Recent judicial developments in Canada reveal two distinct trends in how courts handle high-stakes allegations. While national security remains a realm of high secrecy, courts are increasingly demanding a clear “nexus” to Canadian interests. Simultaneously, in organized crime matters, judges are insisting on evidentiary coherence and a strict adherence to statutory definitions of “structure” and “continuity.”

National Security: Requiring a Nexus to Canada

A pivotal update in national security law comes from Khowaja v. Canada (Citizenship and Immigration), 2025 FC 313. The Federal Court clarified that espionage-related inadmissibility under the Immigration and Refugee Protection Act (IRPA) cannot be found in a vacuum. There must be a demonstrated link to Canada’s own safety.

“Permanent residents or foreign nationals may only be found to be inadmissible to Canada… where the espionage—either directly or indirectly—is directed against Canada or has a nexus to Canada’s national security or security interests.” (Khowaja, para 118)

The Court emphasized that it will not “connect the dots” for decision-makers; the assessment of this nexus is too critical to be assumed.

Secrecy vs. Procedural Fairness

While Canada (Attorney General) v. Canada (Human Rights Commission), 2025 FC 1137, reaffirms that matters related to the “security of Canada” involve highly confidential information, secrecy does not negate the right to a fair process. The Court held that even in a confidential regime, parties must be provided with a “full and fair opportunity to know and answer any concerns or allegations.”

Furthermore, in Mamut v. Canada, 2024 FC 1593, the Court ruled that while unresolved security concerns (such as alleged ties to ETIM) justify thorough screening, they do not excuse indefinite delays in processing applications.

Organized Crime: Structure and Evidence

At the criminal law level, R v Abdullahi (2023 SCC 19) remains the gold standard. The Supreme Court established that a criminal organization must possess “structure and continuity” to pose an enhanced threat to society. This prevents the “criminal organization” label from being applied to mere ad hoc groups of offenders.

In the context of drug trafficking, R v Gordon-Brown, 2024 ONSC 1300, demonstrated the importance of surveillance. The Court relied on wiretap evidence to prove that the accused operated “in association with” a network, rather than as an isolated actor.

Scrutiny in Immigration and Protection Cases

Courts are also pushing back against “loose” labeling of gangs or cartels in immigration decisions. In Aguilar Ramos v. Canada, 2024 FC 2003, the Court found an officer’s reasoning regarding the “Mexican Mafia” to be “incoherent and unintelligible,” stating that inadmissibility findings must be established with “the utmost clarity.”
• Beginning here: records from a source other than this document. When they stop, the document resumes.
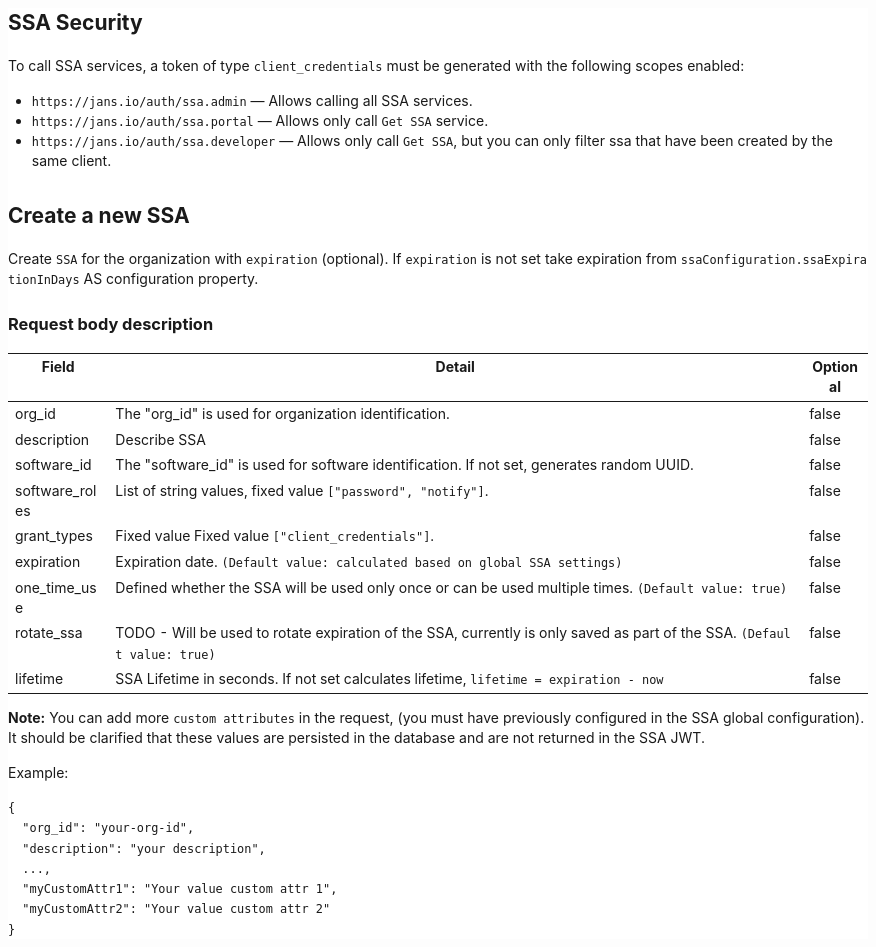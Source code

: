 ## SSA Security

To call SSA services, a token of type `client_credentials` must be generated with the following scopes enabled:

- `https://jans.io/auth/ssa.admin` — Allows calling all SSA services.
- `https://jans.io/auth/ssa.portal` — Allows only call `Get SSA` service.
- `https://jans.io/auth/ssa.developer` — Allows only call `Get SSA`, but you can only filter ssa that have been created
  by the same client.

## Create a new SSA

Create `SSA` for the organization with `expiration` (optional). 
If `expiration` is not set take expiration from `ssaConfiguration.ssaExpirationInDays` AS configuration property.

### Request body description

| Field          | Detail                                                                                                                   | Optional |
|----------------|--------------------------------------------------------------------------------------------------------------------------|----------|
| org_id         | The "org_id" is used for organization identification.                                                                    | false    |
| description    | Describe SSA                                                                                                             | false    |
| software_id    | The "software_id" is used for software identification. If not set, generates random UUID.                                | false    |
| software_roles | List of string values, fixed value `["password", "notify"]`.                                                             | false    |
| grant_types    | Fixed value Fixed value `["client_credentials"]`.                                                                        | false    |
| expiration     | Expiration date. `(Default value: calculated based on global SSA settings)`                                              | false     |
| one_time_use   | Defined whether the SSA will be used only once or can be used multiple times. `(Default value: true)`                    | false     |
| rotate_ssa     | TODO - Will be used to rotate expiration of the SSA, currently is only saved as part of the SSA. `(Default value: true)` | false     |
| lifetime       | SSA Lifetime in seconds. If not set calculates lifetime, `lifetime = expiration - now`                                   | false     |

**Note:** You can add more `custom attributes` in the request, (you must have previously configured in the SSA global
configuration).
It should be clarified that these values are persisted in the database and are not returned in the SSA JWT.

Example:

```
{
  "org_id": "your-org-id",
  "description": "your description",
  ...,
  "myCustomAttr1": "Your value custom attr 1", 
  "myCustomAttr2": "Your value custom attr 2"
} 
```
Conversely, in protection cases like Cruz Salazar v. Canada, 2024 FC 1149, the Court acknowledged the sophisticated reach of cartels, noting their ability to track targets via telecom insiders and phone tracking, even when a claimant cannot specifically name the group as “CJNG” or “Los Zetas.”

Conclusion

The current legal picture is one of tighter judicial control. Whether dealing with national security or organized crime, the Canadian judiciary is demanding better reasoning, stronger evidence, and a direct connection to the legal tests established by statute.